→ Task prompt:
The entries are to be returned exactly, with images left out.

====== Records supplied ======

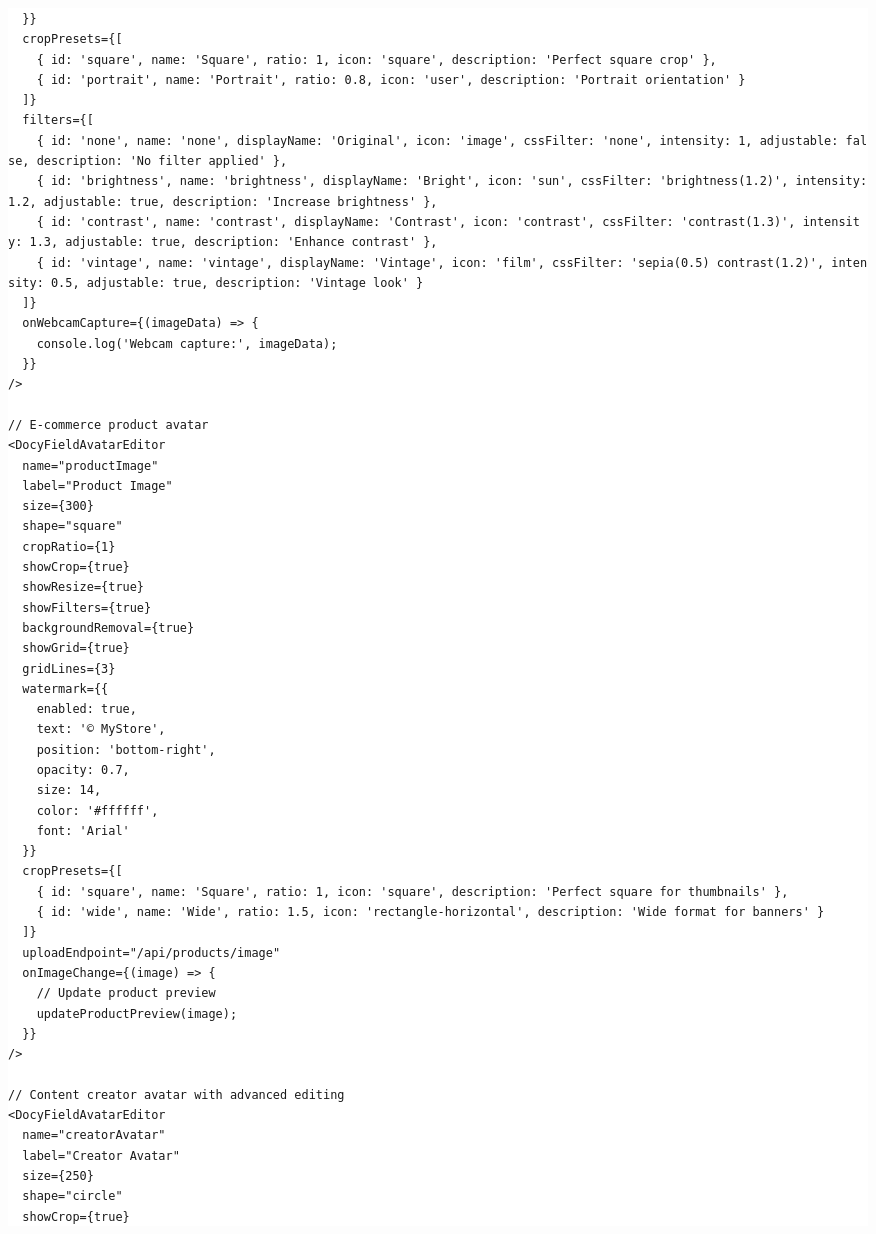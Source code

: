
 ```tsx
  }}
  cropPresets={[
    { id: 'square', name: 'Square', ratio: 1, icon: 'square', description: 'Perfect square crop' },
    { id: 'portrait', name: 'Portrait', ratio: 0.8, icon: 'user', description: 'Portrait orientation' }
  ]}
  filters={[
    { id: 'none', name: 'none', displayName: 'Original', icon: 'image', cssFilter: 'none', intensity: 1, adjustable: false, description: 'No filter applied' },
    { id: 'brightness', name: 'brightness', displayName: 'Bright', icon: 'sun', cssFilter: 'brightness(1.2)', intensity: 1.2, adjustable: true, description: 'Increase brightness' },
    { id: 'contrast', name: 'contrast', displayName: 'Contrast', icon: 'contrast', cssFilter: 'contrast(1.3)', intensity: 1.3, adjustable: true, description: 'Enhance contrast' },
    { id: 'vintage', name: 'vintage', displayName: 'Vintage', icon: 'film', cssFilter: 'sepia(0.5) contrast(1.2)', intensity: 0.5, adjustable: true, description: 'Vintage look' }
  ]}
  onWebcamCapture={(imageData) => {
    console.log('Webcam capture:', imageData);
  }}
/>

// E-commerce product avatar
<DocyFieldAvatarEditor
  name="productImage"
  label="Product Image"
  size={300}
  shape="square"
  cropRatio={1}
  showCrop={true}
  showResize={true}
  showFilters={true}
  backgroundRemoval={true}
  showGrid={true}
  gridLines={3}
  watermark={{
    enabled: true,
    text: '© MyStore',
    position: 'bottom-right',
    opacity: 0.7,
    size: 14,
    color: '#ffffff',
    font: 'Arial'
  }}
  cropPresets={[
    { id: 'square', name: 'Square', ratio: 1, icon: 'square', description: 'Perfect square for thumbnails' },
    { id: 'wide', name: 'Wide', ratio: 1.5, icon: 'rectangle-horizontal', description: 'Wide format for banners' }
  ]}
  uploadEndpoint="/api/products/image"
  onImageChange={(image) => {
    // Update product preview
    updateProductPreview(image);
  }}
/>

// Content creator avatar with advanced editing
<DocyFieldAvatarEditor
  name="creatorAvatar"
  label="Creator Avatar"
  size={250}
  shape="circle"
  showCrop={true}
```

======

→ Response:
Source code

:
 ```tsx
  }}
  cropPresets={[
    { id: 'square', name: 'Square', ratio: 1, icon: 'square', description: 'Perfect square crop' },
    { id: 'portrait', name: 'Portrait', ratio: 0.8, icon: 'user', description: 'Portrait orientation' }
  ]}
  filters={[
    { id: 'none', name: 'none', displayName: 'Original', icon: 'image', cssFilter: 'none', intensity: 1, adjustable: false, description: 'No filter applied' },
    { id: 'brightness', name: 'brightness', displayName: 'Bright', icon: 'sun', cssFilter: 'brightness(1.2)', intensity: 1.2, adjustable: true, description: 'Increase brightness' },
    { id: 'contrast', name: 'contrast', displayName: 'Contrast', icon: 'contrast', cssFilter: 'contrast(1.3)', intensity: 1.3, adjustable: true, description: 'Enhance contrast' },
    { id: 'vintage', name: 'vintage', displayName: 'Vintage', icon: 'film', cssFilter: 'sepia(0.5) contrast(1.2)', intensity: 0.5, adjustable: true, description: 'Vintage look' }
  ]}
  onWebcamCapture={(imageData) => {
    console.log('Webcam capture:', imageData);
  }}
/>

// E-commerce product avatar
<DocyFieldAvatarEditor
  name="productImage"
  label="Product Image"
  size={300}
  shape="square"
  cropRatio={1}
  showCrop={true}
  showResize={true}
  showFilters={true}
  backgroundRemoval={true}
  showGrid={true}
  gridLines={3}
  watermark={{
    enabled: true,
    text: '© MyStore',
    position: 'bottom-right',
    opacity: 0.7,
    size: 14,
    color: '#ffffff',
    font: 'Arial'
  }}
  cropPresets={[
    { id: 'square', name: 'Square', ratio: 1, icon: 'square', description: 'Perfect square for thumbnails' },
    { id: 'wide', name: 'Wide', ratio: 1.5, icon: 'rectangle-horizontal', description: 'Wide format for banners' }
  ]}
  uploadEndpoint="/api/products/image"
  onImageChange={(image) => {
    // Update product preview
    updateProductPreview(image);
  }}
/>

// Content creator avatar with advanced editing
<DocyFieldAvatarEditor
  name="creatorAvatar"
  label="Creator Avatar"
  size={250}
  shape="circle"
  showCrop={true}
```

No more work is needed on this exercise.